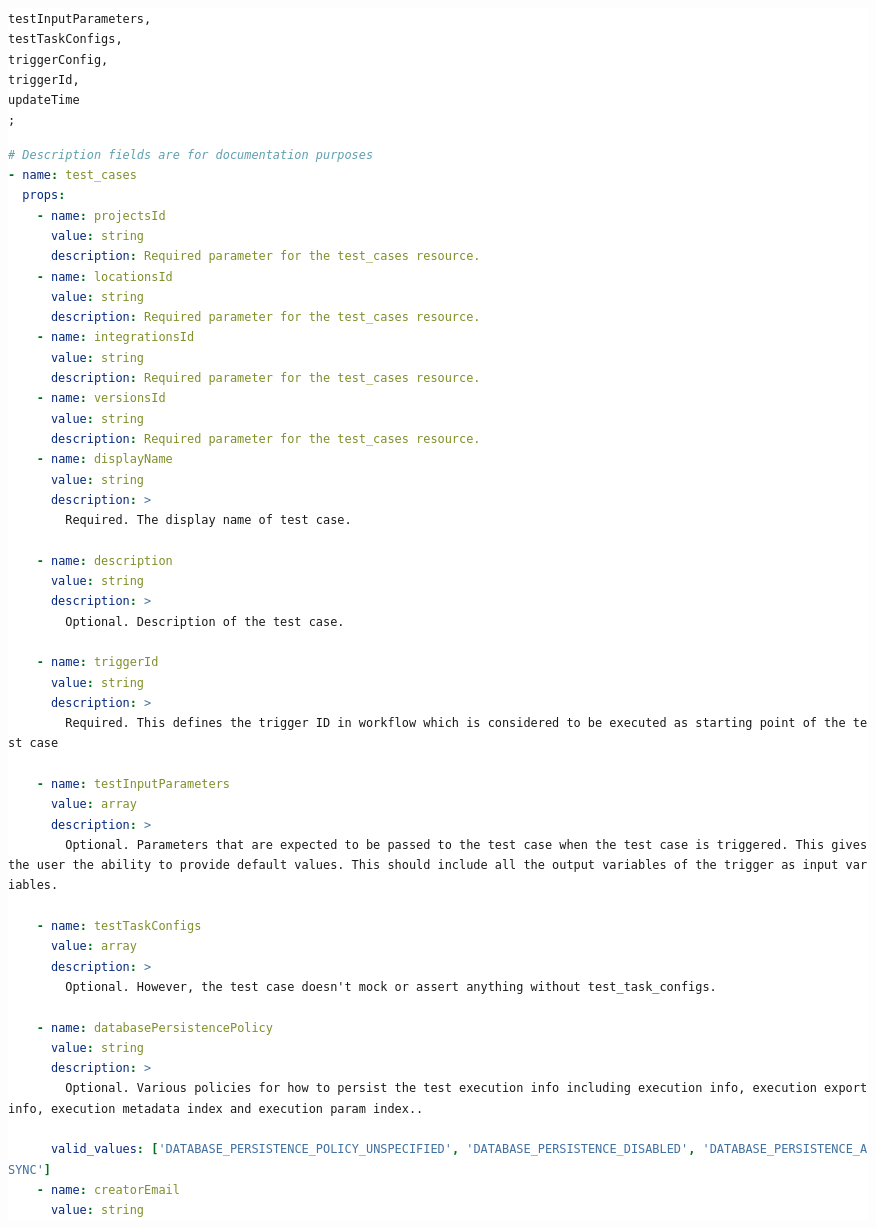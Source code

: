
 ```sql
testInputParameters,
testTaskConfigs,
triggerConfig,
triggerId,
updateTime
;
```
</TabItem>
<TabItem value="manifest">

```yaml
# Description fields are for documentation purposes
- name: test_cases
  props:
    - name: projectsId
      value: string
      description: Required parameter for the test_cases resource.
    - name: locationsId
      value: string
      description: Required parameter for the test_cases resource.
    - name: integrationsId
      value: string
      description: Required parameter for the test_cases resource.
    - name: versionsId
      value: string
      description: Required parameter for the test_cases resource.
    - name: displayName
      value: string
      description: >
        Required. The display name of test case.
        
    - name: description
      value: string
      description: >
        Optional. Description of the test case.
        
    - name: triggerId
      value: string
      description: >
        Required. This defines the trigger ID in workflow which is considered to be executed as starting point of the test case
        
    - name: testInputParameters
      value: array
      description: >
        Optional. Parameters that are expected to be passed to the test case when the test case is triggered. This gives the user the ability to provide default values. This should include all the output variables of the trigger as input variables.
        
    - name: testTaskConfigs
      value: array
      description: >
        Optional. However, the test case doesn't mock or assert anything without test_task_configs.
        
    - name: databasePersistencePolicy
      value: string
      description: >
        Optional. Various policies for how to persist the test execution info including execution info, execution export info, execution metadata index and execution param index..
        
      valid_values: ['DATABASE_PERSISTENCE_POLICY_UNSPECIFIED', 'DATABASE_PERSISTENCE_DISABLED', 'DATABASE_PERSISTENCE_ASYNC']
    - name: creatorEmail
      value: string
```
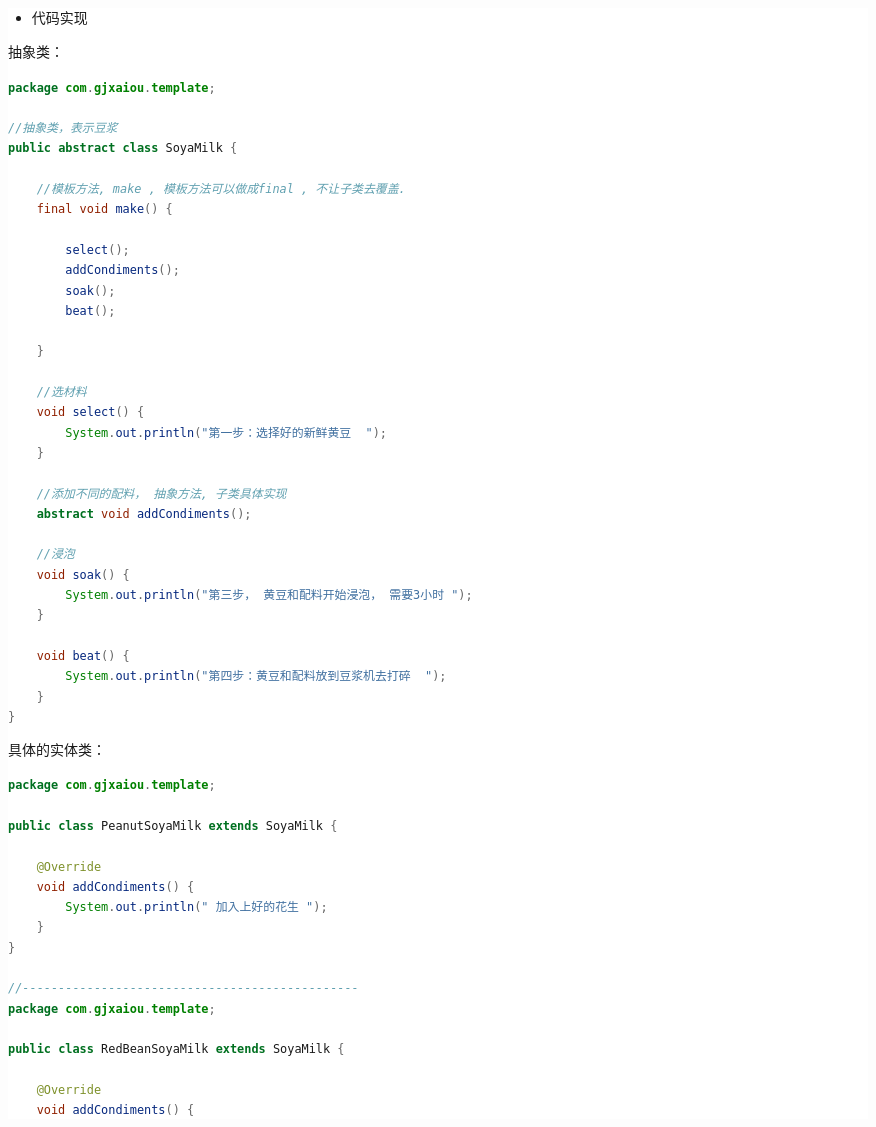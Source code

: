  

   

 

 

- 代码实现

抽象类：

```java
package com.gjxaiou.template;

//抽象类，表示豆浆
public abstract class SoyaMilk {

	//模板方法, make , 模板方法可以做成final , 不让子类去覆盖.
	final void make() {
		
		select(); 
		addCondiments();
		soak();
		beat();
		
	}
	
	//选材料
	void select() {
		System.out.println("第一步：选择好的新鲜黄豆  ");
	}
	
	//添加不同的配料， 抽象方法, 子类具体实现
	abstract void addCondiments();
	
	//浸泡
	void soak() {
		System.out.println("第三步， 黄豆和配料开始浸泡， 需要3小时 ");
	}
	 
	void beat() {
		System.out.println("第四步：黄豆和配料放到豆浆机去打碎  ");
	}
}

```



 具体的实体类：

```java
package com.gjxaiou.template;

public class PeanutSoyaMilk extends SoyaMilk {

	@Override
	void addCondiments() {
		System.out.println(" 加入上好的花生 ");
	}
}

//-----------------------------------------------
package com.gjxaiou.template;

public class RedBeanSoyaMilk extends SoyaMilk {

	@Override
	void addCondiments() {
```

+++

TASK BRIEF:
Copy every record exactly, leaving the pictures out.

EXERCISE OUTPUT:
Source code

:
 ```sql
testInputParameters,
testTaskConfigs,
triggerConfig,
triggerId,
updateTime
;
```
</TabItem>
<TabItem value="manifest">

```yaml
# Description fields are for documentation purposes
- name: test_cases
  props:
    - name: projectsId
      value: string
      description: Required parameter for the test_cases resource.
    - name: locationsId
      value: string
      description: Required parameter for the test_cases resource.
    - name: integrationsId
      value: string
      description: Required parameter for the test_cases resource.
    - name: versionsId
      value: string
      description: Required parameter for the test_cases resource.
    - name: displayName
      value: string
      description: >
        Required. The display name of test case.
        
    - name: description
      value: string
      description: >
        Optional. Description of the test case.
        
    - name: triggerId
      value: string
      description: >
        Required. This defines the trigger ID in workflow which is considered to be executed as starting point of the test case
        
    - name: testInputParameters
      value: array
      description: >
        Optional. Parameters that are expected to be passed to the test case when the test case is triggered. This gives the user the ability to provide default values. This should include all the output variables of the trigger as input variables.
        
    - name: testTaskConfigs
      value: array
      description: >
        Optional. However, the test case doesn't mock or assert anything without test_task_configs.
        
    - name: databasePersistencePolicy
      value: string
      description: >
        Optional. Various policies for how to persist the test execution info including execution info, execution export info, execution metadata index and execution param index..
        
      valid_values: ['DATABASE_PERSISTENCE_POLICY_UNSPECIFIED', 'DATABASE_PERSISTENCE_DISABLED', 'DATABASE_PERSISTENCE_ASYNC']
    - name: creatorEmail
      value: string
```
Source code

:  

   

 

 

- 代码实现

抽象类：

```java
package com.gjxaiou.template;

//抽象类，表示豆浆
public abstract class SoyaMilk {

	//模板方法, make , 模板方法可以做成final , 不让子类去覆盖.
	final void make() {
		
		select(); 
		addCondiments();
		soak();
		beat();
		
	}
	
	//选材料
	void select() {
		System.out.println("第一步：选择好的新鲜黄豆  ");
	}
	
	//添加不同的配料， 抽象方法, 子类具体实现
	abstract void addCondiments();
	
	//浸泡
	void soak() {
		System.out.println("第三步， 黄豆和配料开始浸泡， 需要3小时 ");
	}
	 
	void beat() {
		System.out.println("第四步：黄豆和配料放到豆浆机去打碎  ");
	}
}

```



 具体的实体类：

```java
package com.gjxaiou.template;

public class PeanutSoyaMilk extends SoyaMilk {

	@Override
	void addCondiments() {
		System.out.println(" 加入上好的花生 ");
	}
}

//-----------------------------------------------
package com.gjxaiou.template;

public class RedBeanSoyaMilk extends SoyaMilk {

	@Override
	void addCondiments() {
```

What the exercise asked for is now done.